Working data |
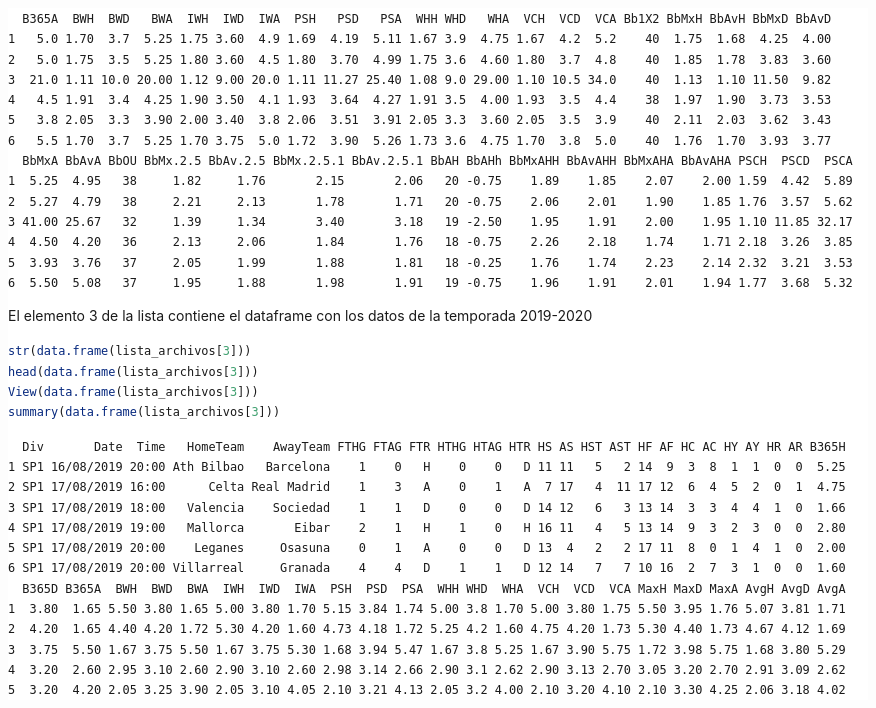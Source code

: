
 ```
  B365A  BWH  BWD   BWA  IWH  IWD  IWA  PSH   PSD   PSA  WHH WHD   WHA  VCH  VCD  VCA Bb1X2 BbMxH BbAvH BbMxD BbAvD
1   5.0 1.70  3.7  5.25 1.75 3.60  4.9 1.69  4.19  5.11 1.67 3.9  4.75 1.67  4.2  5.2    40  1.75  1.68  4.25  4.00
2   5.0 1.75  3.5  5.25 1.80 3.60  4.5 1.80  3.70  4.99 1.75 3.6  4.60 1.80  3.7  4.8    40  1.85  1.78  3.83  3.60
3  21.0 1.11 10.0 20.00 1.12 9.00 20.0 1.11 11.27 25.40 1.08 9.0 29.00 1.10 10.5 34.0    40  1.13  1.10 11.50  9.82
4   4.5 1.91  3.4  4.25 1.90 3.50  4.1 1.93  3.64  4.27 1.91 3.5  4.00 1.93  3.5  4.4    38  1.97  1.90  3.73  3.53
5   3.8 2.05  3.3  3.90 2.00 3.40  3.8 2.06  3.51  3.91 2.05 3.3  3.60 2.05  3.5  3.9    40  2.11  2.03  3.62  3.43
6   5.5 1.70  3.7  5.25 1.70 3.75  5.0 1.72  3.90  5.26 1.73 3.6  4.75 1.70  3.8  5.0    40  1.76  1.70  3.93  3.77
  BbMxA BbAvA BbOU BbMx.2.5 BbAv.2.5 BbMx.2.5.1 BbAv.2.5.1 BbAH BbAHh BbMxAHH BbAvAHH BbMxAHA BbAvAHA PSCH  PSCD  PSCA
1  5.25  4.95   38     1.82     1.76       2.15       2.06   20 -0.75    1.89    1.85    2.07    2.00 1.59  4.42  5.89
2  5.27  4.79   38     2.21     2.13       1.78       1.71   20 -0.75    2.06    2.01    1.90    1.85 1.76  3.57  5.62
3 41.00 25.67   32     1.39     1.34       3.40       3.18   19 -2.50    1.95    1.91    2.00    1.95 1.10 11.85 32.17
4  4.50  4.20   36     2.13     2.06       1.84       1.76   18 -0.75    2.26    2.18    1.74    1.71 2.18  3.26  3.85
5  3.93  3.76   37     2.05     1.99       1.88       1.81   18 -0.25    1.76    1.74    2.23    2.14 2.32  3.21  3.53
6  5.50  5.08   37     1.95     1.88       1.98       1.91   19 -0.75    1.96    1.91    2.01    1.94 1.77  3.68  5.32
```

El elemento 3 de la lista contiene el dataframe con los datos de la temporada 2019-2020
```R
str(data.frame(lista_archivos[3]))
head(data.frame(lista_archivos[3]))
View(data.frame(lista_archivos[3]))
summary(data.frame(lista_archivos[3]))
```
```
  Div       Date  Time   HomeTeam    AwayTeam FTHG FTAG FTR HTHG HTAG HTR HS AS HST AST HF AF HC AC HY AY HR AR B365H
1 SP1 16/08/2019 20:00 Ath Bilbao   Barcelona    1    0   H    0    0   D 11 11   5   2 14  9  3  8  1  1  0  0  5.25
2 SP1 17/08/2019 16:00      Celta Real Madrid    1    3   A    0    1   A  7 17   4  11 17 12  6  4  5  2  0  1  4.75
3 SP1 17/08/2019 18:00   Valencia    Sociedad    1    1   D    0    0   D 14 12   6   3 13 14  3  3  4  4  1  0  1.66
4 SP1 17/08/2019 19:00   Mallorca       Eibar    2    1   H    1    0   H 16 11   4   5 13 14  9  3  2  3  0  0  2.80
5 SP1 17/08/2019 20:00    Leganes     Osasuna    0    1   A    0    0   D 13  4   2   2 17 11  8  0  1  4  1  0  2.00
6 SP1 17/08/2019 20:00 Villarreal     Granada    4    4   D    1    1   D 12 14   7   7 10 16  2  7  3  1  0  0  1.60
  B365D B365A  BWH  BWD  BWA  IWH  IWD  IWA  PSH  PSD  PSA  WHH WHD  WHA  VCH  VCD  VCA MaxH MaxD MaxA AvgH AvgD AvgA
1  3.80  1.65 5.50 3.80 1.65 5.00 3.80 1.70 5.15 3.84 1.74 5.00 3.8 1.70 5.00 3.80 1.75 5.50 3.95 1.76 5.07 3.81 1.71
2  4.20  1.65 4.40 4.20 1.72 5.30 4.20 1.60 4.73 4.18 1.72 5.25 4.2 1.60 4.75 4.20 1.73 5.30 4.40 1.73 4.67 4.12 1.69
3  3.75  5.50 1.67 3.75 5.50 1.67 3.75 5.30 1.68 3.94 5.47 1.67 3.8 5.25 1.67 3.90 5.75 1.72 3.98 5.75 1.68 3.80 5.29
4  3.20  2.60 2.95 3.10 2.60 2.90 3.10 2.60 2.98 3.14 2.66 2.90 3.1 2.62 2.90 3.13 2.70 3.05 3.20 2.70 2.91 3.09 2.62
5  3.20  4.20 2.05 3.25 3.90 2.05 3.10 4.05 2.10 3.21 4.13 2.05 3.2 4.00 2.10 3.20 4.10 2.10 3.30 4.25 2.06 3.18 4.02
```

Brief |
Could you give all of the data again exactly as written, omitting any pictures?

Task answer |
Source code

:
 ```
  B365A  BWH  BWD   BWA  IWH  IWD  IWA  PSH   PSD   PSA  WHH WHD   WHA  VCH  VCD  VCA Bb1X2 BbMxH BbAvH BbMxD BbAvD
1   5.0 1.70  3.7  5.25 1.75 3.60  4.9 1.69  4.19  5.11 1.67 3.9  4.75 1.67  4.2  5.2    40  1.75  1.68  4.25  4.00
2   5.0 1.75  3.5  5.25 1.80 3.60  4.5 1.80  3.70  4.99 1.75 3.6  4.60 1.80  3.7  4.8    40  1.85  1.78  3.83  3.60
3  21.0 1.11 10.0 20.00 1.12 9.00 20.0 1.11 11.27 25.40 1.08 9.0 29.00 1.10 10.5 34.0    40  1.13  1.10 11.50  9.82
4   4.5 1.91  3.4  4.25 1.90 3.50  4.1 1.93  3.64  4.27 1.91 3.5  4.00 1.93  3.5  4.4    38  1.97  1.90  3.73  3.53
5   3.8 2.05  3.3  3.90 2.00 3.40  3.8 2.06  3.51  3.91 2.05 3.3  3.60 2.05  3.5  3.9    40  2.11  2.03  3.62  3.43
6   5.5 1.70  3.7  5.25 1.70 3.75  5.0 1.72  3.90  5.26 1.73 3.6  4.75 1.70  3.8  5.0    40  1.76  1.70  3.93  3.77
  BbMxA BbAvA BbOU BbMx.2.5 BbAv.2.5 BbMx.2.5.1 BbAv.2.5.1 BbAH BbAHh BbMxAHH BbAvAHH BbMxAHA BbAvAHA PSCH  PSCD  PSCA
1  5.25  4.95   38     1.82     1.76       2.15       2.06   20 -0.75    1.89    1.85    2.07    2.00 1.59  4.42  5.89
2  5.27  4.79   38     2.21     2.13       1.78       1.71   20 -0.75    2.06    2.01    1.90    1.85 1.76  3.57  5.62
3 41.00 25.67   32     1.39     1.34       3.40       3.18   19 -2.50    1.95    1.91    2.00    1.95 1.10 11.85 32.17
4  4.50  4.20   36     2.13     2.06       1.84       1.76   18 -0.75    2.26    2.18    1.74    1.71 2.18  3.26  3.85
5  3.93  3.76   37     2.05     1.99       1.88       1.81   18 -0.25    1.76    1.74    2.23    2.14 2.32  3.21  3.53
6  5.50  5.08   37     1.95     1.88       1.98       1.91   19 -0.75    1.96    1.91    2.01    1.94 1.77  3.68  5.32
```

El elemento 3 de la lista contiene el dataframe con los datos de la temporada 2019-2020
```R
str(data.frame(lista_archivos[3]))
head(data.frame(lista_archivos[3]))
View(data.frame(lista_archivos[3]))
summary(data.frame(lista_archivos[3]))
```
```
  Div       Date  Time   HomeTeam    AwayTeam FTHG FTAG FTR HTHG HTAG HTR HS AS HST AST HF AF HC AC HY AY HR AR B365H
1 SP1 16/08/2019 20:00 Ath Bilbao   Barcelona    1    0   H    0    0   D 11 11   5   2 14  9  3  8  1  1  0  0  5.25
2 SP1 17/08/2019 16:00      Celta Real Madrid    1    3   A    0    1   A  7 17   4  11 17 12  6  4  5  2  0  1  4.75
3 SP1 17/08/2019 18:00   Valencia    Sociedad    1    1   D    0    0   D 14 12   6   3 13 14  3  3  4  4  1  0  1.66
4 SP1 17/08/2019 19:00   Mallorca       Eibar    2    1   H    1    0   H 16 11   4   5 13 14  9  3  2  3  0  0  2.80
5 SP1 17/08/2019 20:00    Leganes     Osasuna    0    1   A    0    0   D 13  4   2   2 17 11  8  0  1  4  1  0  2.00
6 SP1 17/08/2019 20:00 Villarreal     Granada    4    4   D    1    1   D 12 14   7   7 10 16  2  7  3  1  0  0  1.60
  B365D B365A  BWH  BWD  BWA  IWH  IWD  IWA  PSH  PSD  PSA  WHH WHD  WHA  VCH  VCD  VCA MaxH MaxD MaxA AvgH AvgD AvgA
1  3.80  1.65 5.50 3.80 1.65 5.00 3.80 1.70 5.15 3.84 1.74 5.00 3.8 1.70 5.00 3.80 1.75 5.50 3.95 1.76 5.07 3.81 1.71
2  4.20  1.65 4.40 4.20 1.72 5.30 4.20 1.60 4.73 4.18 1.72 5.25 4.2 1.60 4.75 4.20 1.73 5.30 4.40 1.73 4.67 4.12 1.69
3  3.75  5.50 1.67 3.75 5.50 1.67 3.75 5.30 1.68 3.94 5.47 1.67 3.8 5.25 1.67 3.90 5.75 1.72 3.98 5.75 1.68 3.80 5.29
4  3.20  2.60 2.95 3.10 2.60 2.90 3.10 2.60 2.98 3.14 2.66 2.90 3.1 2.62 2.90 3.13 2.70 3.05 3.20 2.70 2.91 3.09 2.62
5  3.20  4.20 2.05 3.25 3.90 2.05 3.10 4.05 2.10 3.21 4.13 2.05 3.2 4.00 2.10 3.20 4.10 2.10 3.30 4.25 2.06 3.18 4.02
```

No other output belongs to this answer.